- French Film poster showing Patrick Bruel and Jacques Dutronc
- Directed by: Michel Deville
- Written by: Andrew Coburn Rosalinde Deville
- Produced by: Rosalinde Deville
- Starring: Patrick Bruel Jacques Dutronc Mathilda May
- Cinematography: Bernard Lutic
- Edited by: Raymonde Guyot
- Distributed by: AMLF
- Release date: 8 April 1992;
- Running time: 107 minutes
- Country: France
- Language: French
- Box office: $6.7 million

= Toutes peines confondues (film) =

1992 French crime drama film

Toutes peines confondues is a 1992 French crime drama film starring Mathilda May.

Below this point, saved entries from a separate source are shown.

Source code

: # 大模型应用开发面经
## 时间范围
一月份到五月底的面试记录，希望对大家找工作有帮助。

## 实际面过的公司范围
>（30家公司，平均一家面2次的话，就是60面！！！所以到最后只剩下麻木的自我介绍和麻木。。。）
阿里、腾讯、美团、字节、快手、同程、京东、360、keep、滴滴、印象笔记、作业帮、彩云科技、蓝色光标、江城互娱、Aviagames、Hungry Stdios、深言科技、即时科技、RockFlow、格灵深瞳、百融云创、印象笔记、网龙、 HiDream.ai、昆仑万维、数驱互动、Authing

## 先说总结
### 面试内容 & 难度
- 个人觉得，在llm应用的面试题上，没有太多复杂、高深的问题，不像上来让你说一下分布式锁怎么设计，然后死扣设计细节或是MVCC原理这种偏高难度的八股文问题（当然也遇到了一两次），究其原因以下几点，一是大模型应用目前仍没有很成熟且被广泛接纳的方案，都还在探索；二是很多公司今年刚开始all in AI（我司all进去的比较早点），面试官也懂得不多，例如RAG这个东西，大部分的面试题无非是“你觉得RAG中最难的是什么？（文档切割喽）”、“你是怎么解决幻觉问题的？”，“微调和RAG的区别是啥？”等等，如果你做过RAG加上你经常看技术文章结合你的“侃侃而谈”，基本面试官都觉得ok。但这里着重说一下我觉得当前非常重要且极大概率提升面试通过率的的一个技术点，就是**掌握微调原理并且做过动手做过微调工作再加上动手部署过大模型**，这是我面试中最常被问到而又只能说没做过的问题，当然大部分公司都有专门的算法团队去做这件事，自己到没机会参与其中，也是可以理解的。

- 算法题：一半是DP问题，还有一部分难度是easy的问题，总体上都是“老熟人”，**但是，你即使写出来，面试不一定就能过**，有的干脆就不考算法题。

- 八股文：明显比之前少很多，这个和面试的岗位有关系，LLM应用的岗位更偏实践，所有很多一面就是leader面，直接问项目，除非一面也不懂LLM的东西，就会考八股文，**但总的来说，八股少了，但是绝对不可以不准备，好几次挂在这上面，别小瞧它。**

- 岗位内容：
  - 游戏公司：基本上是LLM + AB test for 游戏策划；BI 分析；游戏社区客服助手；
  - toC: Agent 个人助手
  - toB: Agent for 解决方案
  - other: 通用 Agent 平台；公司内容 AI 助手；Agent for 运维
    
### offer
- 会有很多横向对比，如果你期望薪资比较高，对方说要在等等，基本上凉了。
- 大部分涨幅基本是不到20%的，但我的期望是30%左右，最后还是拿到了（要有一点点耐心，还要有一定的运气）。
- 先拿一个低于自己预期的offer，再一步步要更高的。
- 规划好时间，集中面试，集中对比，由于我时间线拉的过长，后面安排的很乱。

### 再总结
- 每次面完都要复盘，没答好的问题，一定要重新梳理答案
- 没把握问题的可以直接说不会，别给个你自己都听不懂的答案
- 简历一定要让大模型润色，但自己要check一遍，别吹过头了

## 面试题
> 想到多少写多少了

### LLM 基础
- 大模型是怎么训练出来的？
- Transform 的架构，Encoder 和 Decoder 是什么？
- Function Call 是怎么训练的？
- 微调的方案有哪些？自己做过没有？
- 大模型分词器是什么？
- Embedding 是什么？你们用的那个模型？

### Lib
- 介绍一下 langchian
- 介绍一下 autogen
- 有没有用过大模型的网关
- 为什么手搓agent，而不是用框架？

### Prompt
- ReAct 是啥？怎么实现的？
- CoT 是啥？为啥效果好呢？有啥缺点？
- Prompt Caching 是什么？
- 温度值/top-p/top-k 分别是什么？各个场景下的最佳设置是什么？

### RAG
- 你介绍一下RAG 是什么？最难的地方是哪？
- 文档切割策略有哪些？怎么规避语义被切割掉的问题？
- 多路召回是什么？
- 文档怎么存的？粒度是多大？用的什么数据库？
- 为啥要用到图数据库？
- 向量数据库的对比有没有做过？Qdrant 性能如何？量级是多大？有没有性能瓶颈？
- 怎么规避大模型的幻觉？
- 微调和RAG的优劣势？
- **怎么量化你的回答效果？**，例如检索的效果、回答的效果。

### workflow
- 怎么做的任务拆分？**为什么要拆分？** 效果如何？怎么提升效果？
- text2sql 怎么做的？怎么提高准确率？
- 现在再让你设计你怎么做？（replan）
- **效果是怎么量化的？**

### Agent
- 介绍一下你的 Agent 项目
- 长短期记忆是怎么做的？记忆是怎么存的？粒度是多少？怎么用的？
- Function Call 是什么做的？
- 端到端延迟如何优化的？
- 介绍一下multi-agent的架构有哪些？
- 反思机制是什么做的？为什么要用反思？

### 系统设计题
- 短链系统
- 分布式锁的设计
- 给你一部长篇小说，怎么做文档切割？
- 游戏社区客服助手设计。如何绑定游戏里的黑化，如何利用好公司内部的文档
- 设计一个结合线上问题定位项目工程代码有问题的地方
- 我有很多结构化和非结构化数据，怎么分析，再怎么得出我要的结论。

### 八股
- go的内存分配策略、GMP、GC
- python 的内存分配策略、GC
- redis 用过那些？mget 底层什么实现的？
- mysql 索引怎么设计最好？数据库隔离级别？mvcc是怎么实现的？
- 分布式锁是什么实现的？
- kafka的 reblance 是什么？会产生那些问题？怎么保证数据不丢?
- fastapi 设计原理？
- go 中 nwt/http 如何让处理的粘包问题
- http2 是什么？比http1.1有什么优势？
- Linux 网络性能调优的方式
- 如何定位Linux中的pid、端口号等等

It was filmed and produced at locations in France and Switzerland, and bases on the 1985 novel Sweetheart by Andrew Coburn.

== Plot ==
The French detective superintendent Christophe Vade (Patrick Bruel) investigates the murder of an elderly French couple in the French Alps. In the course of his investigation, he encounters Jeanne Gardella (Mathilda May), the wife of the businessman Antoine Gardella (Jacques Dutronc), a member of an organized crime family, and the son of the murdered couple. Antoine Gardella and his wife Jeanne live harmoniously, but Jeanne Gardella was forced by Thurson (Vernon Dobtcheff), a dubious agent of Interpol, to take her "role as wife" in the context of an undercover action against the European organized crime. Despite his criminal background, Jeanne loves her husband. Thurson also urges Christophe Vade to investigate Gardella and his wife in connection with the murder of those parents, and to get an additional pressure medium to gouge Jeanne Gardella to continue that farce. Thurson does not explain that plan either to inspector Vade or Jeanne Gardella, who he falls in love with, finally tolerated by Antoine Gardella who accepts that his wife was forced to that undercover action by Thurson. Tightly interwoven with the main story, the subplot plays in the milieu of the Swiss city of Zürich, and the advances of the brutal and corrupt city police officer Scatamacchia (Hans Heinz Moser) against a hostess allow a very personal view on Scandurat (Bruce Myers), Gardella's business partner and close friend. Finally, Gardella is forced to kill Vade and Jeanne, but refuses and choices suicide, to meet the unwritten rules within the organized crime.

== Cast ==
- Patrick Bruel as Christophe Vade
- Jacques Dutronc as Antoine Gardella
- Mathilda May as Jeanne Gardella
- Sophie Broustal as Laura
- Vernon Dobtcheff as Thurston
- Bruce Myers as Scandurat
- Joël Barbouth as Husquin
- Christophe Brault as Blodgett
- Eric Da Silva as Roselli
- Jean Dautremay as Deckler
- Jocelyn-Clair Durvel as Blue
- Hans Heinz Moser as Scatamacchia
- Michael Pas as Nordixen
- Bernard Waver as Roger Silas
- Jürgen Zwingel as Kimbler
- Joseph Malerba as Inspector Nolo

== Background and production ==
The film bases on the 1985 novel Sweetheart by Andrew Coburn. Toutes peines confondues premiered on 8 April 1992 in France, in Belgium on 4 June 1992, in Germany on 27 August 1992 and in Sweden on 30 July 1993. The film was shot and produced at locations in the French Alps, and partially in Lyon and in Zürich. For international use, Toutes peines confondues was also titled Sweetheart.